* _Saved data entries_
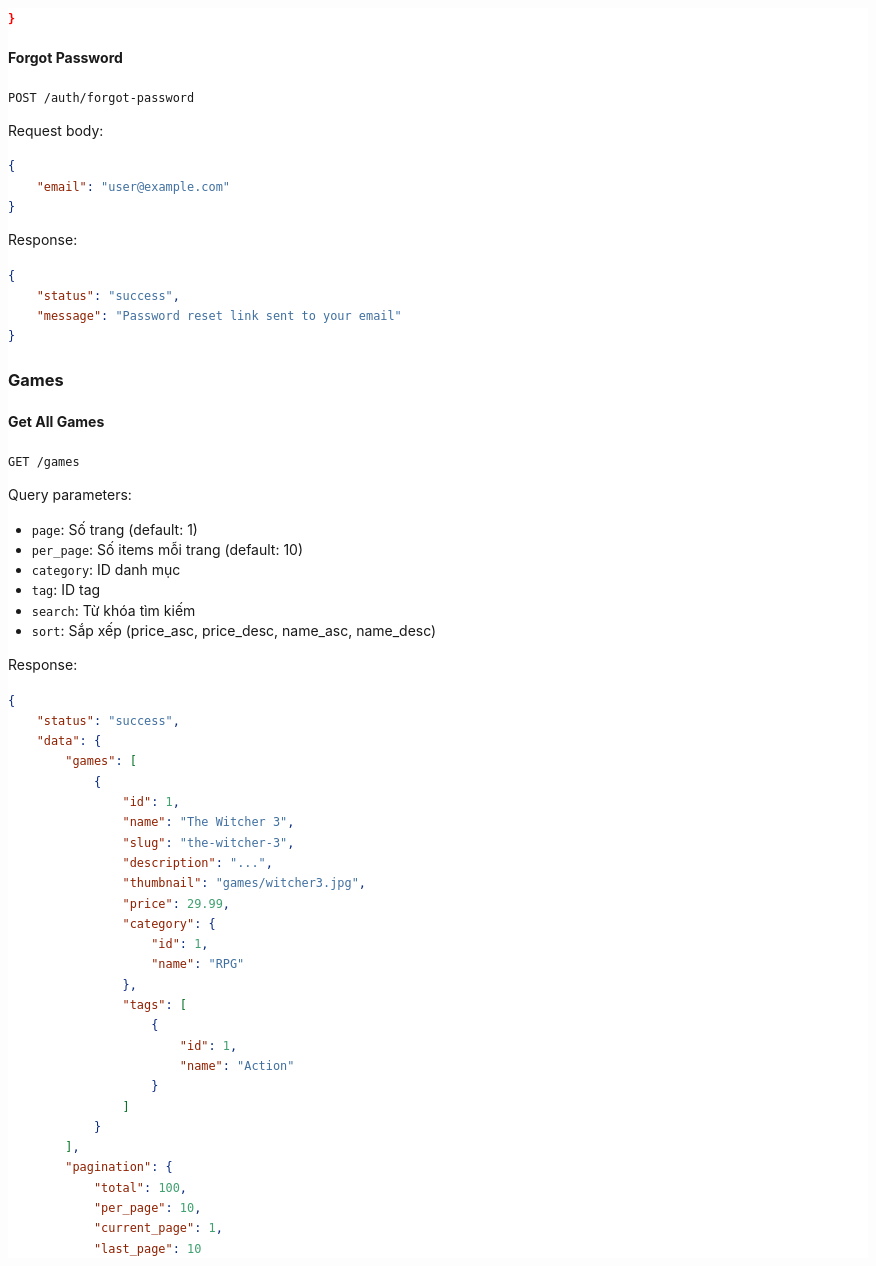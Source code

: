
 ```json
}
```

#### Forgot Password
```http
POST /auth/forgot-password
```
Request body:
```json
{
    "email": "user@example.com"
}
```
Response:
```json
{
    "status": "success",
    "message": "Password reset link sent to your email"
}
```

### Games

#### Get All Games
```http
GET /games
```
Query parameters:
- `page`: Số trang (default: 1)
- `per_page`: Số items mỗi trang (default: 10)
- `category`: ID danh mục
- `tag`: ID tag
- `search`: Từ khóa tìm kiếm
- `sort`: Sắp xếp (price_asc, price_desc, name_asc, name_desc)

Response:
```json
{
    "status": "success",
    "data": {
        "games": [
            {
                "id": 1,
                "name": "The Witcher 3",
                "slug": "the-witcher-3",
                "description": "...",
                "thumbnail": "games/witcher3.jpg",
                "price": 29.99,
                "category": {
                    "id": 1,
                    "name": "RPG"
                },
                "tags": [
                    {
                        "id": 1,
                        "name": "Action"
                    }
                ]
            }
        ],
        "pagination": {
            "total": 100,
            "per_page": 10,
            "current_page": 1,
            "last_page": 10
```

* _Assignment_
Filter the records above and copy every line that contains the word "email".

* _Worked solution_
    "email": "user@example.com"
    "message": "Password reset link sent to your email"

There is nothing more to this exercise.